Private Limited Company Incorporation
The Companies Act 2013 governs a company’s incorporation. The Company’s Act is a piece of legislation that unifies and updates the legal framework for companies and specific other entities. It encompasses the whole of India. The administration of the Limited Liability Partnership Act of 2008, the Insolvency and Bankruptcy Code of 2016, the Companies Act of 2013, and the Companies Act of 1956 is a concern of India’s Ministry of Corporate Affairs.
Private limited companies are the preferred form of business for start-ups and companies with ambitious growth plans in India. As a registered company, the business is separate from its owners in terms of its legal identity.
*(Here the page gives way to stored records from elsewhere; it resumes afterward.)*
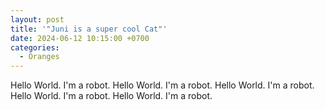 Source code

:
 ```yaml
---
layout: post
title: '"Juni is a super cool Cat"'
date: 2024-06-12 10:15:00 +0700
categories:
  - Oranges
---
```



Hello World. I'm a robot. Hello World. I'm a robot. Hello World. I'm a robot. Hello World. I'm a robot. Hello World. I'm a robot. 
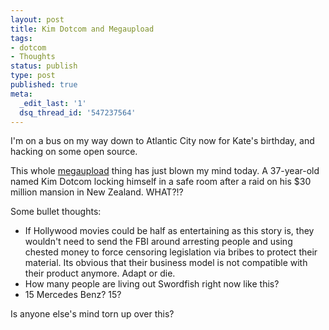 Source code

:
```yaml
---
layout: post
title: Kim Dotcom and Megaupload
tags:
- dotcom
- Thoughts
status: publish
type: post
published: true
meta:
  _edit_last: '1'
  dsq_thread_id: '547237564'
---
```

<div>

I'm on a bus on my way down to Atlantic City now for Kate's birthday, and hacking on some open source.

This whole <a href="http://tvnz.co.nz/national-news/police-complete-megaupload-mansion-search-4695303">megaupload</a> thing has just blown my mind today. A 37-year-old named  Kim Dotcom  locking himself in a safe room after a raid on his $30 million mansion in New Zealand. WHAT?!?

Some bullet thoughts:

* If Hollywood movies could be half as entertaining as this story is, they wouldn't need to send the FBI around arresting people and using chested money to force censoring legislation via bribes to protect their material. Its obvious that their business model is not compatible with their product anymore. Adapt or die.
* How many people are living out  Swordfish  right now like this?
* 15 Mercedes Benz? 15?

Is anyone else's mind torn up over this?

</div>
In a private limited company, a person may serve as both a shareholder and a director. The number of unpaid shares they own limits their obligation as shareholders or members of a private limited company.
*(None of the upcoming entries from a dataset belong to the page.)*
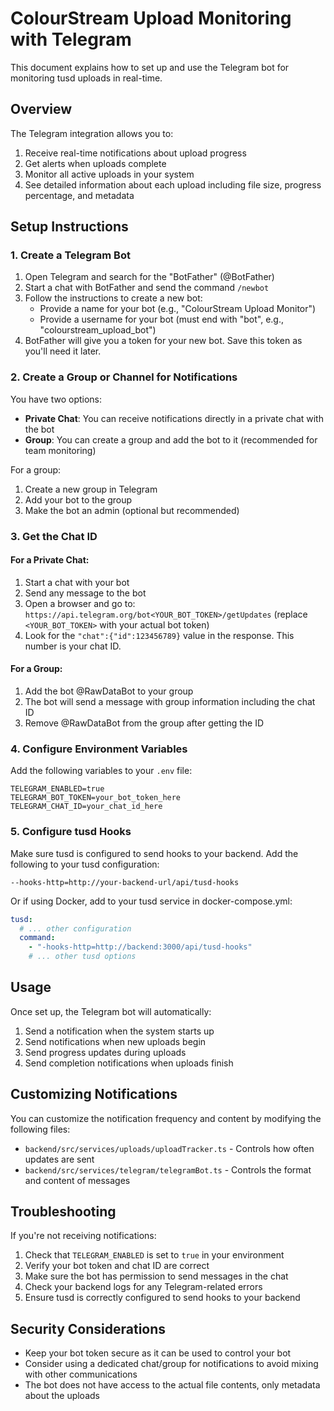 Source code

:# ColourStream Upload Monitoring with Telegram

This document explains how to set up and use the Telegram bot for monitoring tusd uploads in real-time.

## Overview

The Telegram integration allows you to:

1. Receive real-time notifications about upload progress
2. Get alerts when uploads complete
3. Monitor all active uploads in your system
4. See detailed information about each upload including file size, progress percentage, and metadata

## Setup Instructions

### 1. Create a Telegram Bot

1. Open Telegram and search for the "BotFather" (@BotFather)
2. Start a chat with BotFather and send the command `/newbot`
3. Follow the instructions to create a new bot:
   - Provide a name for your bot (e.g., "ColourStream Upload Monitor")
   - Provide a username for your bot (must end with "bot", e.g., "colourstream_upload_bot")
4. BotFather will give you a token for your new bot. Save this token as you'll need it later.

### 2. Create a Group or Channel for Notifications

You have two options:
- **Private Chat**: You can receive notifications directly in a private chat with the bot
- **Group**: You can create a group and add the bot to it (recommended for team monitoring)

For a group:
1. Create a new group in Telegram
2. Add your bot to the group
3. Make the bot an admin (optional but recommended)

### 3. Get the Chat ID

#### For a Private Chat:
1. Start a chat with your bot
2. Send any message to the bot
3. Open a browser and go to: `https://api.telegram.org/bot<YOUR_BOT_TOKEN>/getUpdates`
   (replace `<YOUR_BOT_TOKEN>` with your actual bot token)
4. Look for the `"chat":{"id":123456789}` value in the response. This number is your chat ID.

#### For a Group:
1. Add the bot @RawDataBot to your group
2. The bot will send a message with group information including the chat ID
3. Remove @RawDataBot from the group after getting the ID

### 4. Configure Environment Variables

Add the following variables to your `.env` file:

```
TELEGRAM_ENABLED=true
TELEGRAM_BOT_TOKEN=your_bot_token_here
TELEGRAM_CHAT_ID=your_chat_id_here
```

### 5. Configure tusd Hooks

Make sure tusd is configured to send hooks to your backend. Add the following to your tusd configuration:

```
--hooks-http=http://your-backend-url/api/tusd-hooks
```

Or if using Docker, add to your tusd service in docker-compose.yml:

```yaml
tusd:
  # ... other configuration
  command:
    - "-hooks-http=http://backend:3000/api/tusd-hooks"
    # ... other tusd options
```

## Usage

Once set up, the Telegram bot will automatically:

1. Send a notification when the system starts up
2. Send notifications when new uploads begin
3. Send progress updates during uploads
4. Send completion notifications when uploads finish

## Customizing Notifications

You can customize the notification frequency and content by modifying the following files:

- `backend/src/services/uploads/uploadTracker.ts` - Controls how often updates are sent
- `backend/src/services/telegram/telegramBot.ts` - Controls the format and content of messages

## Troubleshooting

If you're not receiving notifications:

1. Check that `TELEGRAM_ENABLED` is set to `true` in your environment
2. Verify your bot token and chat ID are correct
3. Make sure the bot has permission to send messages in the chat
4. Check your backend logs for any Telegram-related errors
5. Ensure tusd is correctly configured to send hooks to your backend

## Security Considerations

- Keep your bot token secure as it can be used to control your bot
- Consider using a dedicated chat/group for notifications to avoid mixing with other communications
- The bot does not have access to the actual file contents, only metadata about the uploads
For registration, there must also be a minimum of two directors and subscribers/shareholders.
Establishing a private limited corporation
According to Section 2 (68), a private business is one that has the minimum permissible paid-up share capital and whose bylaws:
- Limits the transferability of its shares.
- Limits the membership of the group to 200, except in one-person companies.
- Prohibits any public request to subscribe to any firm’s securities.
Basic Requirements
A private limited company cannot be incorporated unless it is an organization of two or more people with a legitimate purpose. The Registrar of Companies may decline to register the company if the purpose, that is, any of the objects, is unlawful or if it contravenes the provisions of the Companies Act 2013.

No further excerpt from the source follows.